One medium lemon or two smaller lemons should be enough to produce 1 tablespoon zest. Remember, you just want the outermost yellow part of the peel, not the innermost white part which is more bitter that zesty. Here’s how to zest a lemon five ways.

Can you use bottled lemon juice?

You’ll want the brightest, puckery-est lemon flavor in your curd, so our Test Kitchen says to avoid using bottled lemon juice here. Always use juice squeezed from fresh lemons when making lemon curd for pure lemon flavor.

Why did my lemon curd turn green?

If your lemon curd turned green, it likely had a reaction to something metal. Avoid using a copper or aluminum pan as those will react with the lemon juice and cause the discoloration in the lemon curd, and could even cause a slightly metallic aftertaste.

Watch how to Make Homemade Lemon Curd

Lemon Curd

Prep Time 20 min
Yield 1-2/3 cups.


  • 3 large eggs
  • 1 cup sugar
  • 1/2 cup lemon juice (about 2 lemons)
  • 1/4 cup butter, cubed
  • 1 tablespoon grated lemon zest


  1. In a small heavy saucepan over medium heat, whisk eggs, sugar and lemon juice until blended.

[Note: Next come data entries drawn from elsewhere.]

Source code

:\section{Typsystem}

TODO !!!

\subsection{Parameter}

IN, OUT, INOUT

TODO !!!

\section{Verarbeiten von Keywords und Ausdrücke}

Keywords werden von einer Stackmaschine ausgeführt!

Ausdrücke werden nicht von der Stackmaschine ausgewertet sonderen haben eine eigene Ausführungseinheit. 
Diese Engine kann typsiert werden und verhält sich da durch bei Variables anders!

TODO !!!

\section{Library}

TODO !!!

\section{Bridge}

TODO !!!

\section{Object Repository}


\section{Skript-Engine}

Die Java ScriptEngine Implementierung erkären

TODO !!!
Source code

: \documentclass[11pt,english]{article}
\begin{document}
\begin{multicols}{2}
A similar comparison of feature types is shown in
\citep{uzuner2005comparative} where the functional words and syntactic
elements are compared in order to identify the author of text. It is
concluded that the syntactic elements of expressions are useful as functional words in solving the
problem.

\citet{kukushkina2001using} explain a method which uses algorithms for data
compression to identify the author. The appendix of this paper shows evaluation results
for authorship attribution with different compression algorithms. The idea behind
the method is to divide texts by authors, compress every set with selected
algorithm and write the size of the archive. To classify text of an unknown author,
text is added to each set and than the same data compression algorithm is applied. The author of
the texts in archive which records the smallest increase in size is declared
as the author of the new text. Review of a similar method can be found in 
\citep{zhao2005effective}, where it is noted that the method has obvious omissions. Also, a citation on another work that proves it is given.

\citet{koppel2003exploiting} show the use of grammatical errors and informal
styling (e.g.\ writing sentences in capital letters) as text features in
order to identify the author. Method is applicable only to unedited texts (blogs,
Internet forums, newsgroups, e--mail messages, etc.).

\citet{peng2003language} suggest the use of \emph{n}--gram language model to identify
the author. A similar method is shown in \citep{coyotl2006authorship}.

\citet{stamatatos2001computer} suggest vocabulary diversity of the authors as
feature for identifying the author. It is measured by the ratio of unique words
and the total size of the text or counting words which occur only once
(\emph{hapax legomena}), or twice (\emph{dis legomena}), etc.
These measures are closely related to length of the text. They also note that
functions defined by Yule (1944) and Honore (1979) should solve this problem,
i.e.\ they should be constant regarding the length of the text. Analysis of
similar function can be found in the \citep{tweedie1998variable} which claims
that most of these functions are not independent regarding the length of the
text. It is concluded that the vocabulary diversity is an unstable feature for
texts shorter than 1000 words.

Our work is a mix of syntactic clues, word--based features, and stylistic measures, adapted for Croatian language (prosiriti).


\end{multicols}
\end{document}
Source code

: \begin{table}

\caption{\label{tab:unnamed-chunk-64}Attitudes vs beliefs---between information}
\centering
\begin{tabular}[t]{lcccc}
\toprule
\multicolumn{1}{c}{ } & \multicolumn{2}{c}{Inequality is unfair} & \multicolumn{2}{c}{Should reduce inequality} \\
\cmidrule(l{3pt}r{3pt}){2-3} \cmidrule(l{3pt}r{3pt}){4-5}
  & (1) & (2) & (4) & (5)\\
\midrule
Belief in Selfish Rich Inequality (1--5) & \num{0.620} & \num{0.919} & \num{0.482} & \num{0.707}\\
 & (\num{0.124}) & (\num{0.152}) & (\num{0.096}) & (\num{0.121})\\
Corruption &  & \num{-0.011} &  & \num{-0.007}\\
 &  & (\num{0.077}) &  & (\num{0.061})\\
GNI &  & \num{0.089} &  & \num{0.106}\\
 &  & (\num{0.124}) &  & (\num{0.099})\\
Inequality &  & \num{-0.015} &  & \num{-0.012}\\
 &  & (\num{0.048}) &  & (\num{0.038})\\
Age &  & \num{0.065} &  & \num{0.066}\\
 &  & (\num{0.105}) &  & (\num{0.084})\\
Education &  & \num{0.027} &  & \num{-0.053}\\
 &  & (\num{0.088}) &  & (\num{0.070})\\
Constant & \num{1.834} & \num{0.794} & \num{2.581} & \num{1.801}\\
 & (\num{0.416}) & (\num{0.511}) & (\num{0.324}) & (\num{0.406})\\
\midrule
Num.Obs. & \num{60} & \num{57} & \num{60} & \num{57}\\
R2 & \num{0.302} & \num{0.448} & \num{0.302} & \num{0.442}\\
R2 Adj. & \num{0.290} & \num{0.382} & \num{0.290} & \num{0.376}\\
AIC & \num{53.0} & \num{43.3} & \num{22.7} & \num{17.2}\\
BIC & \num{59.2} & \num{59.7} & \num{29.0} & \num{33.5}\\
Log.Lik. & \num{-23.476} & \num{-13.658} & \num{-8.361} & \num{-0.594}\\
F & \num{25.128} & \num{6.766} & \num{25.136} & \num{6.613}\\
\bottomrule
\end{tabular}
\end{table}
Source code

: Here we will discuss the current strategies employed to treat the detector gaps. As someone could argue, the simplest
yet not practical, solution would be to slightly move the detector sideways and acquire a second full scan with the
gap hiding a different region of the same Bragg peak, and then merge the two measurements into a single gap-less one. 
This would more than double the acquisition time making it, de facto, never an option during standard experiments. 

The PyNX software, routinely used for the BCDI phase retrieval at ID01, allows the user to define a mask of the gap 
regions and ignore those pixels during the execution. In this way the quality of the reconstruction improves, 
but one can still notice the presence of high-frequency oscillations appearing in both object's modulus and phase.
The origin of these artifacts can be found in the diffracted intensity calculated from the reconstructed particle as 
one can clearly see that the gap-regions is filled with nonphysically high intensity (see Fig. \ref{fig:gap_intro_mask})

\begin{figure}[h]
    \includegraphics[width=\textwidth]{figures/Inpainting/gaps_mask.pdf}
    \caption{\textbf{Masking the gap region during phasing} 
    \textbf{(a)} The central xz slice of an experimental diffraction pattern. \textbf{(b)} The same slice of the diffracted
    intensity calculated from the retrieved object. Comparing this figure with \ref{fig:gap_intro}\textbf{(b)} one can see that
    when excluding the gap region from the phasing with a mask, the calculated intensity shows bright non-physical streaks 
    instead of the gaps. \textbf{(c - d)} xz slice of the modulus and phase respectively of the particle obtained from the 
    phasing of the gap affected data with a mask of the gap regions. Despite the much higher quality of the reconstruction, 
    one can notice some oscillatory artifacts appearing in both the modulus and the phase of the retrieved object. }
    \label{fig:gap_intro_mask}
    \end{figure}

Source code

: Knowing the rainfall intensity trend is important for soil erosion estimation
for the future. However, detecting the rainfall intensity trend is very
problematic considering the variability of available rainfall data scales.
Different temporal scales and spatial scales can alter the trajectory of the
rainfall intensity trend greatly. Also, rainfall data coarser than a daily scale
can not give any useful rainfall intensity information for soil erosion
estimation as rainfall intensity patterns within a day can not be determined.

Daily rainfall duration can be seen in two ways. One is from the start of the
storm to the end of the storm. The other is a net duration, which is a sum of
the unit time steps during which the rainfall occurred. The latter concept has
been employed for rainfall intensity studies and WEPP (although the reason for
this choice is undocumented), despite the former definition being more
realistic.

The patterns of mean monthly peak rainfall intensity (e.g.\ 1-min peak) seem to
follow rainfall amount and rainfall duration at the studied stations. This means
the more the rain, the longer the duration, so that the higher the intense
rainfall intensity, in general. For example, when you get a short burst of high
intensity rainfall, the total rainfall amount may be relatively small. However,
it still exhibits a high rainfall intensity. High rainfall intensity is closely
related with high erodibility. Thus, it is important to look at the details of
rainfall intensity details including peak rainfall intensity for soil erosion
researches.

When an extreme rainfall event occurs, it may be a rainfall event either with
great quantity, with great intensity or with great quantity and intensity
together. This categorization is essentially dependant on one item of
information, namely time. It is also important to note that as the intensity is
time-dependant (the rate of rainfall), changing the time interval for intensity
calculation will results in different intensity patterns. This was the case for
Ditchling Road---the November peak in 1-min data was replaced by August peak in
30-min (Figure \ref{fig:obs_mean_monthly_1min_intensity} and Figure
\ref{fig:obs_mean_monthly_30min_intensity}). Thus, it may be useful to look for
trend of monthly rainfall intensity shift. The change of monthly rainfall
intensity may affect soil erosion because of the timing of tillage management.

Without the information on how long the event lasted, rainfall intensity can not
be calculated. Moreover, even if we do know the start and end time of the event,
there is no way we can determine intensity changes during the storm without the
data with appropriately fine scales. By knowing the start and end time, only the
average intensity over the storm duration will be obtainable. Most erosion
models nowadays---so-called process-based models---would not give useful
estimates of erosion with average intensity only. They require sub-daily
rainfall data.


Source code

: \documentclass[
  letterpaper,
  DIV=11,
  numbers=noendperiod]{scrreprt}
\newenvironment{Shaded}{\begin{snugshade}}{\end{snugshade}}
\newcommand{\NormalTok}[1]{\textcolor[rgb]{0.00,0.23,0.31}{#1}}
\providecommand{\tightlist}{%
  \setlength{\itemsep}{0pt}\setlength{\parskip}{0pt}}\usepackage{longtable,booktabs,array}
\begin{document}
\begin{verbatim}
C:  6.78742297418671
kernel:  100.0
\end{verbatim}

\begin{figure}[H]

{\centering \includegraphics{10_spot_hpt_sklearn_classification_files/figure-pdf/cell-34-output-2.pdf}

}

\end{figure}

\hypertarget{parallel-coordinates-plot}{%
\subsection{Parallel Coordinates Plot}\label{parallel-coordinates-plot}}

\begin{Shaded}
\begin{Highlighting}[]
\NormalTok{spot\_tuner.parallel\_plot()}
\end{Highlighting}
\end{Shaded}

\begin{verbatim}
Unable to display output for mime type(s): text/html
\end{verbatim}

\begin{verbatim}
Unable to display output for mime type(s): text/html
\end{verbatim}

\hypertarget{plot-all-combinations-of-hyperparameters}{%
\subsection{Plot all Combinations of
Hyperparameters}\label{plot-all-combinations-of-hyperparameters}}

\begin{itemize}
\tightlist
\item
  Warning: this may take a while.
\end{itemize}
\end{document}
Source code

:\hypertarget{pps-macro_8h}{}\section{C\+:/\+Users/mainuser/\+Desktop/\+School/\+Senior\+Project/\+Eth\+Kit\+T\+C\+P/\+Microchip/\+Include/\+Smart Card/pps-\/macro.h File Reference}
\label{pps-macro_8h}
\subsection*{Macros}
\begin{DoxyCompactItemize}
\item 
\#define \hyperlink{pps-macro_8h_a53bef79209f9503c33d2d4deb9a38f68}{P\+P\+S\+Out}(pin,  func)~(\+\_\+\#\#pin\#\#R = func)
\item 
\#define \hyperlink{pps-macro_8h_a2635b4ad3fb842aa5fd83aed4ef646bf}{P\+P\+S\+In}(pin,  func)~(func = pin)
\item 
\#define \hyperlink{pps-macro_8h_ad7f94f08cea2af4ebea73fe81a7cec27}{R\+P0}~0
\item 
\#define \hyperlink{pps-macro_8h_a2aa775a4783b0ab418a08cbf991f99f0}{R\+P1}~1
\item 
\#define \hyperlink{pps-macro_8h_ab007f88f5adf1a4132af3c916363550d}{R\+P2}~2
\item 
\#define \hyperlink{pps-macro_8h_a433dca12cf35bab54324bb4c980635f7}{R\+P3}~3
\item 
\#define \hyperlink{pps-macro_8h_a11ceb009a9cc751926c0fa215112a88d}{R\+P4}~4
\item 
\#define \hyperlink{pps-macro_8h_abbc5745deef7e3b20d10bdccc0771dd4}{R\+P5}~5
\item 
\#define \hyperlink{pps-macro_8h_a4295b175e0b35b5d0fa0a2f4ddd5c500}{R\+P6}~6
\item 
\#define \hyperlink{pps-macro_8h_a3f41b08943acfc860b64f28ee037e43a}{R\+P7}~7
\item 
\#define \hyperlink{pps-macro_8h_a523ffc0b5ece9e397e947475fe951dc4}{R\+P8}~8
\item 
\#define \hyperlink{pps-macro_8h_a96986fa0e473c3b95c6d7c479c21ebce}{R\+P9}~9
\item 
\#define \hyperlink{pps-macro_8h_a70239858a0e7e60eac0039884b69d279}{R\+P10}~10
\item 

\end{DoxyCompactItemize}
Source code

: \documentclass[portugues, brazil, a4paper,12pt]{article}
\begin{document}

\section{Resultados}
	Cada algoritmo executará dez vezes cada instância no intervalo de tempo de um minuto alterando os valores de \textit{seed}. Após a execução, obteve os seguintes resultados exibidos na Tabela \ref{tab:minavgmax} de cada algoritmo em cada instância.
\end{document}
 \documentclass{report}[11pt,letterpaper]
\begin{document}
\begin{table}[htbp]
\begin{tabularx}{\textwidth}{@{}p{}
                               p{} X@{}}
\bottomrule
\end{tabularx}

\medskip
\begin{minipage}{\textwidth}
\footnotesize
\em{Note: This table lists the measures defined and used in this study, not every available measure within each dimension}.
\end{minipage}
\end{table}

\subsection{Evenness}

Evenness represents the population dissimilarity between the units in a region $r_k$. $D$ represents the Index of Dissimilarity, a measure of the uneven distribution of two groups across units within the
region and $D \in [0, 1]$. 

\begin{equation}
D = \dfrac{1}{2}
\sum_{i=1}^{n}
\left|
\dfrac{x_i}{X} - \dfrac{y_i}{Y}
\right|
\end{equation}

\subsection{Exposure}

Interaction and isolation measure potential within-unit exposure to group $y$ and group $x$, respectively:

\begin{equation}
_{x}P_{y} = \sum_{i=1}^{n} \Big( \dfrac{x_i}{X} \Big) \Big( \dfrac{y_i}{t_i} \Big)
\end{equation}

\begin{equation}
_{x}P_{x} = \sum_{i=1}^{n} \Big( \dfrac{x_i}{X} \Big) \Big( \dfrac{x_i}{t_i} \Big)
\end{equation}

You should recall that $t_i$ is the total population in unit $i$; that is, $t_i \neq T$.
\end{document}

Add butter and lemon zest; cook, whisking constantly, until mixture is thickened and coats the back of a metal spoon. Transfer to a small bowl; cool 10 minutes. Refrigerate, covered, until cold.

Nutrition Facts

2 tablespoons: 110 calories, 5g fat (3g saturated fat), 52mg cholesterol, 45mg sodium, 16g carbohydrate (16g sugars, 0 fiber), 2g protein.